● **INSTRUCTIONS TO FOLLOW**: Find the string "stack" in the records and copy each line where it occurs.

Source texts of formatted documents:
━━━━━━

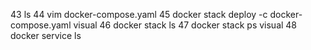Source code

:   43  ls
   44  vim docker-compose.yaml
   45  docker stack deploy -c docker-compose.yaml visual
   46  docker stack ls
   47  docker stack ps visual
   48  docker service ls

━━━━━━

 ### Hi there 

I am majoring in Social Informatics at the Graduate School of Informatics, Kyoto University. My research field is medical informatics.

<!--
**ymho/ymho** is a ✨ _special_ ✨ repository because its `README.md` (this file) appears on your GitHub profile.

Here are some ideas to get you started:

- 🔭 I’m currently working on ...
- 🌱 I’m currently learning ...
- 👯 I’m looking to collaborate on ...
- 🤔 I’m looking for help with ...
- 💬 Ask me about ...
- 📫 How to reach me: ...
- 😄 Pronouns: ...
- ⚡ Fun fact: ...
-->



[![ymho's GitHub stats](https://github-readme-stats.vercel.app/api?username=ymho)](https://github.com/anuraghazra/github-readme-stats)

━━━━━━

● **ANSWER SPACE**:
   45  docker stack deploy -c docker-compose.yaml visual
   46  docker stack ls
   47  docker stack ps visual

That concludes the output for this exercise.